I had an enlightening conversation with my adoption agency yesterday. Our case worker, A., basically told me, flat out, that China was not a good match for my husband and I.
I am inexplicably a little bit sad about this conversation, which doesn't make a whole lot of sense. It's not as if she told me we weren't good candidates for adoption - what she said was, "you are a much better fit for our India or Vietnam program."
Her reasoning is that we have specifically stated that we are open to a child of either sex, and that we would prefer a child older than
All children from India at 24 months, at a minimum, at the time of referral, and at least 30 months at placement. There is a real "need" for homes for the boys, in particular.
Apparently, people adopting from Asia and India are looking to adopt girls.
I have a couple theories about that, but, I will save them for another post, because I want to talk about my disappointment regarding the news about China, and I want to talk about Dong.
Before we had Gabe, my husband and I were watching 20/20 or Dateline - one of those news shows.
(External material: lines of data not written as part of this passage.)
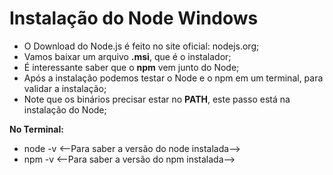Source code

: # **Instalação do Node Windows**

* O Download do Node.js é feito no site oficial: nodejs.org;
* Vamos baixar um arquivo **.msi**, que é o instalador;
* É interessante saber que o **npm** vem junto do Node;
* Após a instalação podemos testar o Node e o npm em um terminal, para validar a instalação;
* Note que os binários precisar estar no **PATH**, este passo está na instalação do Node;





**No Terminal:**

* node -v	<--Para saber a versão do node instalada-->
* npm -v	<--Para saber a versão do npm instalada--> 
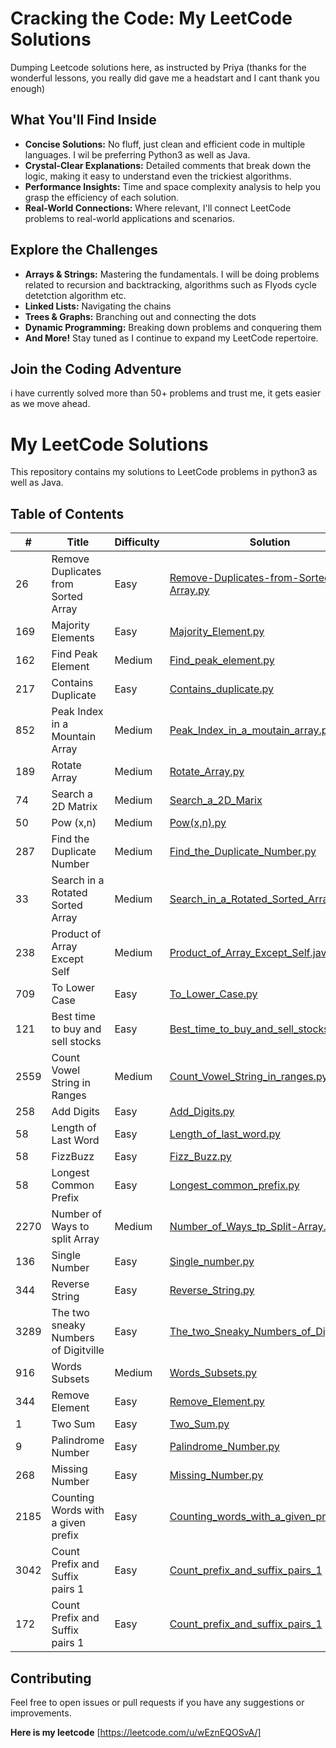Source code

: 
# Cracking the Code: My LeetCode Solutions

Dumping Leetcode solutions here, as instructed by Priya (thanks for the wonderful lessons, you really did gave me a headstart and I cant thank you enough)

## What You'll Find Inside

* **Concise Solutions:**  No fluff, just clean and efficient code in multiple languages. I wil be preferring Python3 as well as Java.
* **Crystal-Clear Explanations:**  Detailed comments that break down the logic, making it easy to understand even the trickiest algorithms.
* **Performance Insights:**  Time and space complexity analysis to help you grasp the efficiency of each solution.
* **Real-World Connections:**  Where relevant, I'll connect LeetCode problems to real-world applications and scenarios.

## Explore the Challenges

* **Arrays & Strings:**  Mastering the fundamentals. I will be doing problems related to recursion and backtracking, algorithms such as Flyods cycle detetction algorithm etc.
* **Linked Lists:**  Navigating the chains 
* **Trees & Graphs:**  Branching out and connecting the dots 
* **Dynamic Programming:**  Breaking down problems and conquering them
* **And More!**  Stay tuned as I continue to expand my LeetCode repertoire.

## Join the Coding Adventure

i have currently solved more than 50+ problems and trust me, it gets easier as we move ahead.

# My LeetCode Solutions

This repository contains my solutions to LeetCode problems in python3 as well as Java.

## Table of Contents

| # | Title | Difficulty | Solution |
|---|---|---|---|
| 26 | Remove Duplicates from Sorted Array | Easy | [Remove-Duplicates-from-Sorted-Array.py](./Remove-Duplicates-from-Sorted-Array.py)|
| 169 | Majority Elements | Easy | [Majority_Element.py](./Majority_Element.py) |
| 162 | Find Peak Element | Medium | [Find_peak_element.py](./Find_peak_element.py) | 
| 217 | Contains Duplicate | Easy | [Contains_duplicate.py](./Contains_duplicate.py) |
| 852 |  Peak Index in a Mountain Array |  Medium | [Peak_Index_in_a_moutain_array.py](./Peak_Index_in_a_moutain_array.py) | 
| 189 | Rotate Array  | Medium | [Rotate_Array.py](./Rotate_Array.py) |
| 74  |  Search a 2D Matrix  | Medium | [Search_a_2D_Marix](./Search_a_2D_Marix) |
| 50  |  Pow (x,n)  | Medium | [Pow(x,n).py](./Pow(x,n).py) |
| 287  |  Find the Duplicate Number  | Medium | [Find_the_Duplicate_Number.py](./Find_the_Duplicate_Number.py) |
| 33  |  Search in a Rotated Sorted Array  | Medium | [Search_in_a_Rotated_Sorted_Array.py](./Search_in_a_Rotated_Sorted_Array.py) |
| 238 |  Product of Array Except Self  | Medium | [Product_of_Array_Except_Self.java](./Product_of_Array_Except_Self.java) | 
| 709 |  To Lower Case  | Easy | [To_Lower_Case.py](./To_Lower_Case.py) | 
| 121 |  Best time to buy and sell stocks | Easy | [Best_time_to_buy_and_sell_stocks.py](./Best_time_to_buy_and_sell_stocks.py) | 
| 2559 |  Count Vowel String in Ranges | Medium | [Count_Vowel_String_in_ranges.py](./Count_Vowel_String_in_ranges.py) |
| 258 |  Add Digits  | Easy | [Add_Digits.py](./Add_Digits.py) |
| 58 |  Length of Last Word  | Easy | [Length_of_last_word.py](./Length_of_last_word.py) |
| 58 |  FizzBuzz  | Easy | [Fizz_Buzz.py](./Fizz_Buzz.py) |
| 58 |  Longest Common Prefix  | Easy | [Longest_common_prefix.py](./Longest_common_prefix.py) |
| 2270 |  Number of Ways to split Array | Medium | [Number_of_Ways_tp_Split-Array.py](./Number_of_Ways_tp_Split-Array.py) |
| 136 |  Single Number | Easy | [Single_number.py](./Single_number.py) |
| 344 |  Reverse String | Easy | [Reverse_String.py](./Reverse_String.py) |
| 3289 |  The two sneaky Numbers of Digitville | Easy | [The_two_Sneaky_Numbers_of_Digitville.py](./The_two_Sneaky_Numbers_of_Digitville.py) |
| 916 |  Words Subsets  | Medium | [Words_Subsets.py](./Words_Subsets.py) |
| 344 |  Remove Element | Easy | [Remove_Element.py](./Remove_Element.py) |
| 1 |  Two Sum | Easy | [Two_Sum.py](./Two_Sum.py) |
| 9 |  Palindrome Number  | Easy | [Palindrome_Number.py](./Palindrome_Number.py) |
| 268 |  Missing Number  | Easy | [Missing_Number.py](./Missing_Number.py) |
| 2185 |  Counting Words with a given prefix  | Easy | [Counting_words_with_a_given_prefix.py](./Counting_words_with_a_given_prefix.py) |
| 3042 |  Count Prefix and Suffix pairs 1  | Easy | [Count_prefix_and_suffix_pairs_1](./Count_prefix_and_suffix_pairs_1) |
| 172 |  Count Prefix and Suffix pairs 1  | Easy | [Count_prefix_and_suffix_pairs_1](./Count_prefix_and_suffix_pairs_1) |

## Contributing

Feel free to open issues or pull requests if you have any suggestions or improvements.


**Here is my leetcode**  [https://leetcode.com/u/wEznEQOSvA/]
They had a segment on China's orphanages, and the plight of girls who were in them.
After watching that program, my husband and I decided that we would try to adopt one of those girls. (Well, not necessarily one from the tv program, but, a girl in China.) We got the paperwork, but, at the time, we didn't have the financial resources necessary to proceed without going into debt. (And going into debt on anything other than a mortgage, is something we generally have not done.) We decided to try to get pregnant, and our contingency plan was that, if we weren't pregnant within six months, we would take out a loan for the China adoption.
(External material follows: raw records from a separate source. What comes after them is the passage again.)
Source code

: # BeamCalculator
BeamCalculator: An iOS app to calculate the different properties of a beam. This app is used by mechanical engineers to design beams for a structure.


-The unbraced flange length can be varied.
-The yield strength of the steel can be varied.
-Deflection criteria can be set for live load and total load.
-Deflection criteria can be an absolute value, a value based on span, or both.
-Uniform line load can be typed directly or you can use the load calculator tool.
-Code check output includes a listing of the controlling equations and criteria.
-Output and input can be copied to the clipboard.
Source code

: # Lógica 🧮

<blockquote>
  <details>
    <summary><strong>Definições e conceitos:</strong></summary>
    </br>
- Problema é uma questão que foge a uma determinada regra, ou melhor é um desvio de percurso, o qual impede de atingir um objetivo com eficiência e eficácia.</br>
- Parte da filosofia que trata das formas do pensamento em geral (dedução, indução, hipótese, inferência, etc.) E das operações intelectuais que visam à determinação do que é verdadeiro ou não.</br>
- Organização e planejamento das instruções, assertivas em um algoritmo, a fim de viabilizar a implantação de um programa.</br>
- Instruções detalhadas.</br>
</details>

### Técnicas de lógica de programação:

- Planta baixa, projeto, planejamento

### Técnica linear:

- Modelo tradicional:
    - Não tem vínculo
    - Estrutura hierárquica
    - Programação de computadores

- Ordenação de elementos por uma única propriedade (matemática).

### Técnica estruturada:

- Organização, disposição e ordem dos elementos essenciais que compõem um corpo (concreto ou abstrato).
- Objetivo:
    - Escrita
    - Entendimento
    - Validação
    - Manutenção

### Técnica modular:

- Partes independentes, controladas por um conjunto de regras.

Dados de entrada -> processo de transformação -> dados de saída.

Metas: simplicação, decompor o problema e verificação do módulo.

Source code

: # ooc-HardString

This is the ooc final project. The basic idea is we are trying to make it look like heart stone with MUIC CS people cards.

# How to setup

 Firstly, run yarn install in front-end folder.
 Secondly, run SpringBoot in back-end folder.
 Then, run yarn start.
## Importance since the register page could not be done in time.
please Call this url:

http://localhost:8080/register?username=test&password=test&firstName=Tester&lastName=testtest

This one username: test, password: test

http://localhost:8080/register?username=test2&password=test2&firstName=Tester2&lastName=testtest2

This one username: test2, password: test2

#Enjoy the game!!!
Since we became pregnant immediately, we didn't exercise the contingency plan.
However, every time I went anywhere, and saw a family with an Asian daughter, I felt like my heartstrings were being pulled. I began to wonder if the daughter we had contemplated finding was waiting for me to come and bring her home.
I wish I could apologize to some of those families, who probably took my stares for judgmental bigotry - and while I wasn't being a bigot, I was coveting their daughters, which is probably almost as creepy and wrong.
So, I have this image in my head - an image in my head of my daughter, in a pink dress and black hair in two braids, and a thought - "this is my daughter
So, I guess to be told that, essentially, any family who is open to the possibility of a boy (from anywhere other than China) is probably going to be given a boy, and that China is a bad fit, since most healthy children are placed by 24 months...I feel like my "daughter" has been taken away from me.
It's not the end of the world. It just makes me a little sad that child I had an image of, in my head, is not the child who will come to me. And we could change our application and say that we would take a younger child - but, in truth, that's not going to happen.
But, this brings me to Dong. Our case worker pointed out to me that there are several almost three year old boys in Vietnam, who are healthy, who were caught up in their government's temporary ban on adoptions to the US, and who need a loving family.
One of these children is Dong. (No, I am not making that up. That is actually the child's given name.)
Not withstanding the fact that if I want to bring this child to live with my family in Ohio and not get the crap kicked out of him by other children at school, his name is going to have to be changed, I am awaiting this child's information to come off my fax machine as we speak. A picture of him was made available to me in an email yesterday - and he looks, I kid you not, like my little boy.
I mean, his hair is black and he is Asian, but, the shape of his little face and his nose and his mouth - they are astonishly similar to my son's.
Isn't that bizarre?
And so I am sitting - waiting to find out if this child has the potential to be MY child. I'm trying hard to wrap my head around this idea, and coming to terms with what accepting this child could mean. It means there will be no daughter for me. But, it also means having a second son.
My husband is fully in favor of getting a boy. His rationalization for this - we know what to expect from a boy. We have boy clothes. We have boy toys. We have boy experience
. We've done a good job with the boy we have, shouldn't we get another boy???
I don't know. His argument is sound and reasonable. I should also say that he would prefer to go through the India program. And it's not just because of his love for Vindaloo and Nan and samosas...he has correctly pointed out that we KNOW several Indian people. People who speak Hindi. People who would help us if we ran into a cultural issue. We don't know any Vietnamese people.
Which is not to say that he was not intrigued by the small face of Dong on the computer yesterday. Because he was. And he wants a child sooner rather than later. And Dong is available - he could be ours much sooner than an as yet to be identified Indian child....
I guess it all depends on what this fax has to say...about Dong.